-- EXERCISE DATA follows --

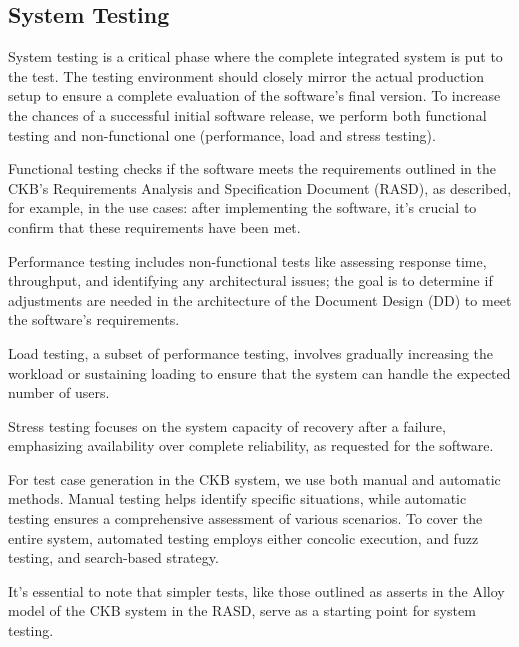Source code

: 
\subsection{System Testing}

System testing is a critical phase where the complete integrated system is put to the test. The testing environment should closely mirror the actual production setup to ensure a complete evaluation of the software's final version. To increase the chances of a successful initial software release, we perform both functional testing and non-functional one (performance, load and stress testing). 

Functional testing checks if the software meets the requirements outlined in the CKB's Requirements Analysis and Specification Document (RASD), as described, for example, in the use cases: after implementing the software, it's crucial to confirm that these requirements have been met.

Performance testing includes non-functional tests like assessing response time, throughput, and identifying any architectural issues; the goal is to determine if adjustments are needed in the architecture of the Document Design (DD) to meet the software's requirements. 

Load testing, a subset of performance testing, involves gradually increasing the workload or sustaining loading to ensure that the system can handle the expected number of users. 

Stress testing focuses on the system capacity of recovery after a failure, emphasizing availability over complete reliability, as requested for the software.

For test case generation in the CKB system, we use both manual and automatic methods. Manual testing helps identify specific situations, while automatic testing ensures a comprehensive assessment of various scenarios. To cover the entire system, automated testing employs either concolic execution, and fuzz testing, and search-based strategy.

It's essential to note that simpler tests, like those outlined as asserts in the Alloy model of the CKB system in the RASD, serve as a starting point for system testing.\

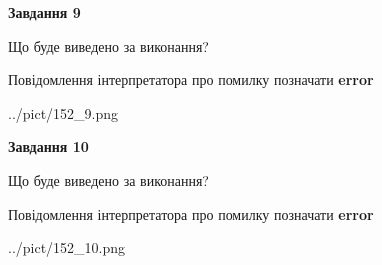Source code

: \documentclass[12pt, ukrainian]{article}
\begin{document}
{{\begin {center}\textbf{Завдання 9}\end {center}}\par
Що буде виведено за виконання? \par
Повідомлення інтерпретатора про помилку позначати \textbf{error}

\begin{center}
	{../pict/152_9.png}
\end{center}
\newpage

{\begin {center}\textbf{Завдання 10}\end {center}}\par
Що буде виведено за виконання? \par
Повідомлення інтерпретатора про помилку позначати \textbf{error}

\begin{center}
	{../pict/152_10.png}
\end{center}
\newpage

}
\end{document}
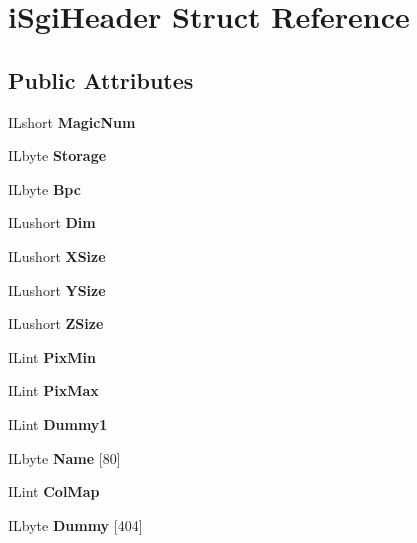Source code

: \hypertarget{structiSgiHeader}{}\section{i\+Sgi\+Header Struct Reference}
\label{structiSgiHeader}
\subsection*{Public Attributes}
\begin{DoxyCompactItemize}
\item 
\mbox{\label{structiSgiHeader_a8f7af3bc4e057e59a433320f3facfc84}} 
I\+Lshort {\bfseries Magic\+Num}
\item 
\mbox{\label{structiSgiHeader_ac0e84a85774d7fcbe112001f0be65744}} 
I\+Lbyte {\bfseries Storage}
\item 
\mbox{\label{structiSgiHeader_a81387165d634c02dc3f4e47c633f3aad}} 
I\+Lbyte {\bfseries Bpc}
\item 
\mbox{\label{structiSgiHeader_ab00caf3cd6f5ea2027f964811b9ec1bc}} 
I\+Lushort {\bfseries Dim}
\item 
\mbox{\label{structiSgiHeader_a3cb82c6006ec0fd90696dc6effdd43e5}} 
I\+Lushort {\bfseries X\+Size}
\item 
\mbox{\label{structiSgiHeader_a93d7f5f51bf2010bf57afe5f176d9cd4}} 
I\+Lushort {\bfseries Y\+Size}
\item 
\mbox{\label{structiSgiHeader_abedfef396ebd243bf319adbcd20ef0ec}} 
I\+Lushort {\bfseries Z\+Size}
\item 
\mbox{\label{structiSgiHeader_ad701282e497ab486b37e7b679003e59b}} 
I\+Lint {\bfseries Pix\+Min}
\item 
\mbox{\label{structiSgiHeader_ade8e8cd7d30bbfeea566d4fba1246cf7}} 
I\+Lint {\bfseries Pix\+Max}
\item 
\mbox{\label{structiSgiHeader_ae72b95e27ac06be52b19eae9a1a93ebc}} 
I\+Lint {\bfseries Dummy1}
\item 
\mbox{\label{structiSgiHeader_a5eecb696c389c1e8dac1e4263c1dbe08}} 
I\+Lbyte {\bfseries Name} \mbox{[}80\mbox{]}
\item 
\mbox{\label{structiSgiHeader_a1af25cb97bec1877b5897325cba9cd99}} 
I\+Lint {\bfseries Col\+Map}
\item 
\mbox{\label{structiSgiHeader_a815aef0c310443d931353eb9c9bb2228}} 
I\+Lbyte {\bfseries Dummy} \mbox{[}404\mbox{]}
\end{DoxyCompactItemize}


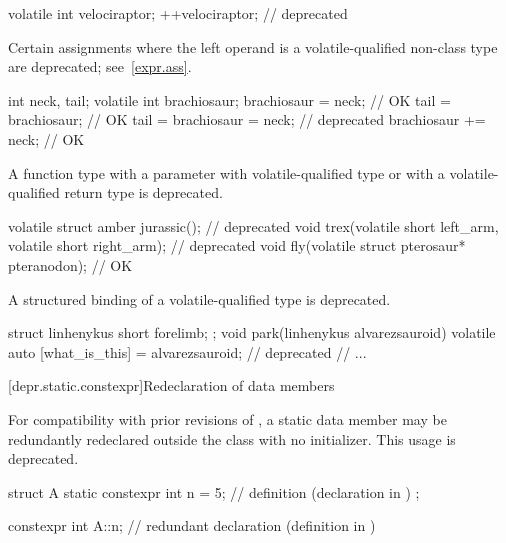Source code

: \begin{example}
\begin{codeblock}
volatile int velociraptor;
++velociraptor;                     // deprecated
\end{codeblock}
\end{example}


\pnum
Certain assignments
where the left operand is a volatile-qualified non-class type
are deprecated; see~\ref{expr.ass}.

\begin{example}
\begin{codeblock}
int neck, tail;
volatile int brachiosaur;
brachiosaur = neck;                 // OK
tail = brachiosaur;                 // OK
tail = brachiosaur = neck;          // deprecated
brachiosaur += neck;                // OK
\end{codeblock}
\end{example}


\pnum
A function type
with a parameter with volatile-qualified type or
with a volatile-qualified return type is deprecated.

\begin{example}
\begin{codeblock}
volatile struct amber jurassic();                               // deprecated
void trex(volatile short left_arm, volatile short right_arm);   // deprecated
void fly(volatile struct pterosaur* pteranodon);                // OK
\end{codeblock}
\end{example}


\pnum
A structured binding of a volatile-qualified type
is deprecated.

\begin{example}
\begin{codeblock}
struct linhenykus { short forelimb; };
void park(linhenykus alvarezsauroid) {
  volatile auto [what_is_this] = alvarezsauroid;                // deprecated
  // ...
}
\end{codeblock}
\end{example}


[depr.static.constexpr]{Redeclaration of  data members}

\pnum
For compatibility with prior revisions of \Cpp{}, a 
static data member may be redundantly redeclared outside the class with no
initializer.
This usage is deprecated.
\begin{example}
\begin{codeblock}
struct A {
  static constexpr int n = 5;   // definition (declaration in \CppXIV{})
};

constexpr int A::n;             // redundant declaration (definition in \CppXIV{})
\end{codeblock}
\end{example}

-- EXERCISE DATA concluded --

• [GOAL OF THE EXERCISE]: Give back each line above verbatim, dropping every picture.

• [SOLUTION FOR THIS EXERCISE]:
Source code

: 
\subsection{System Testing}

System testing is a critical phase where the complete integrated system is put to the test. The testing environment should closely mirror the actual production setup to ensure a complete evaluation of the software's final version. To increase the chances of a successful initial software release, we perform both functional testing and non-functional one (performance, load and stress testing). 

Functional testing checks if the software meets the requirements outlined in the CKB's Requirements Analysis and Specification Document (RASD), as described, for example, in the use cases: after implementing the software, it's crucial to confirm that these requirements have been met.

Performance testing includes non-functional tests like assessing response time, throughput, and identifying any architectural issues; the goal is to determine if adjustments are needed in the architecture of the Document Design (DD) to meet the software's requirements. 

Load testing, a subset of performance testing, involves gradually increasing the workload or sustaining loading to ensure that the system can handle the expected number of users. 

Stress testing focuses on the system capacity of recovery after a failure, emphasizing availability over complete reliability, as requested for the software.

For test case generation in the CKB system, we use both manual and automatic methods. Manual testing helps identify specific situations, while automatic testing ensures a comprehensive assessment of various scenarios. To cover the entire system, automated testing employs either concolic execution, and fuzz testing, and search-based strategy.

It's essential to note that simpler tests, like those outlined as asserts in the Alloy model of the CKB system in the RASD, serve as a starting point for system testing.\

Source code

: \documentclass[12pt, ukrainian]{article}
\begin{document}
{{\begin {center}\textbf{Завдання 9}\end {center}}\par
Що буде виведено за виконання? \par
Повідомлення інтерпретатора про помилку позначати \textbf{error}

\begin{center}
	{../pict/152_9.png}
\end{center}
\newpage

{\begin {center}\textbf{Завдання 10}\end {center}}\par
Що буде виведено за виконання? \par
Повідомлення інтерпретатора про помилку позначати \textbf{error}

\begin{center}
	{../pict/152_10.png}
\end{center}
\newpage

}
\end{document}
Source code

: \hypertarget{structiSgiHeader}{}\section{i\+Sgi\+Header Struct Reference}
\label{structiSgiHeader}
\subsection*{Public Attributes}
\begin{DoxyCompactItemize}
\item 
\mbox{\label{structiSgiHeader_a8f7af3bc4e057e59a433320f3facfc84}} 
I\+Lshort {\bfseries Magic\+Num}
\item 
\mbox{\label{structiSgiHeader_ac0e84a85774d7fcbe112001f0be65744}} 
I\+Lbyte {\bfseries Storage}
\item 
\mbox{\label{structiSgiHeader_a81387165d634c02dc3f4e47c633f3aad}} 
I\+Lbyte {\bfseries Bpc}
\item 
\mbox{\label{structiSgiHeader_ab00caf3cd6f5ea2027f964811b9ec1bc}} 
I\+Lushort {\bfseries Dim}
\item 
\mbox{\label{structiSgiHeader_a3cb82c6006ec0fd90696dc6effdd43e5}} 
I\+Lushort {\bfseries X\+Size}
\item 
\mbox{\label{structiSgiHeader_a93d7f5f51bf2010bf57afe5f176d9cd4}} 
I\+Lushort {\bfseries Y\+Size}
\item 
\mbox{\label{structiSgiHeader_abedfef396ebd243bf319adbcd20ef0ec}} 
I\+Lushort {\bfseries Z\+Size}
\item 
\mbox{\label{structiSgiHeader_ad701282e497ab486b37e7b679003e59b}} 
I\+Lint {\bfseries Pix\+Min}
\item 
\mbox{\label{structiSgiHeader_ade8e8cd7d30bbfeea566d4fba1246cf7}} 
I\+Lint {\bfseries Pix\+Max}
\item 
\mbox{\label{structiSgiHeader_ae72b95e27ac06be52b19eae9a1a93ebc}} 
I\+Lint {\bfseries Dummy1}
\item 
\mbox{\label{structiSgiHeader_a5eecb696c389c1e8dac1e4263c1dbe08}} 
I\+Lbyte {\bfseries Name} \mbox{[}80\mbox{]}
\item 
\mbox{\label{structiSgiHeader_a1af25cb97bec1877b5897325cba9cd99}} 
I\+Lint {\bfseries Col\+Map}
\item 
\mbox{\label{structiSgiHeader_a815aef0c310443d931353eb9c9bb2228}} 
I\+Lbyte {\bfseries Dummy} \mbox{[}404\mbox{]}
\end{DoxyCompactItemize}


Source code

: \begin{example}
\begin{codeblock}
volatile int velociraptor;
++velociraptor;                     // deprecated
\end{codeblock}
\end{example}


\pnum
Certain assignments
where the left operand is a volatile-qualified non-class type
are deprecated; see~\ref{expr.ass}.

\begin{example}
\begin{codeblock}
int neck, tail;
volatile int brachiosaur;
brachiosaur = neck;                 // OK
tail = brachiosaur;                 // OK
tail = brachiosaur = neck;          // deprecated
brachiosaur += neck;                // OK
\end{codeblock}
\end{example}


\pnum
A function type
with a parameter with volatile-qualified type or
with a volatile-qualified return type is deprecated.

\begin{example}
\begin{codeblock}
volatile struct amber jurassic();                               // deprecated
void trex(volatile short left_arm, volatile short right_arm);   // deprecated
void fly(volatile struct pterosaur* pteranodon);                // OK
\end{codeblock}
\end{example}


\pnum
A structured binding of a volatile-qualified type
is deprecated.

\begin{example}
\begin{codeblock}
struct linhenykus { short forelimb; };
void park(linhenykus alvarezsauroid) {
  volatile auto [what_is_this] = alvarezsauroid;                // deprecated
  // ...
}
\end{codeblock}
\end{example}


[depr.static.constexpr]{Redeclaration of  data members}

\pnum
For compatibility with prior revisions of \Cpp{}, a 
static data member may be redundantly redeclared outside the class with no
initializer.
This usage is deprecated.
\begin{example}
\begin{codeblock}
struct A {
  static constexpr int n = 5;   // definition (declaration in \CppXIV{})
};

constexpr int A::n;             // redundant declaration (definition in \CppXIV{})
\end{codeblock}
\end{example}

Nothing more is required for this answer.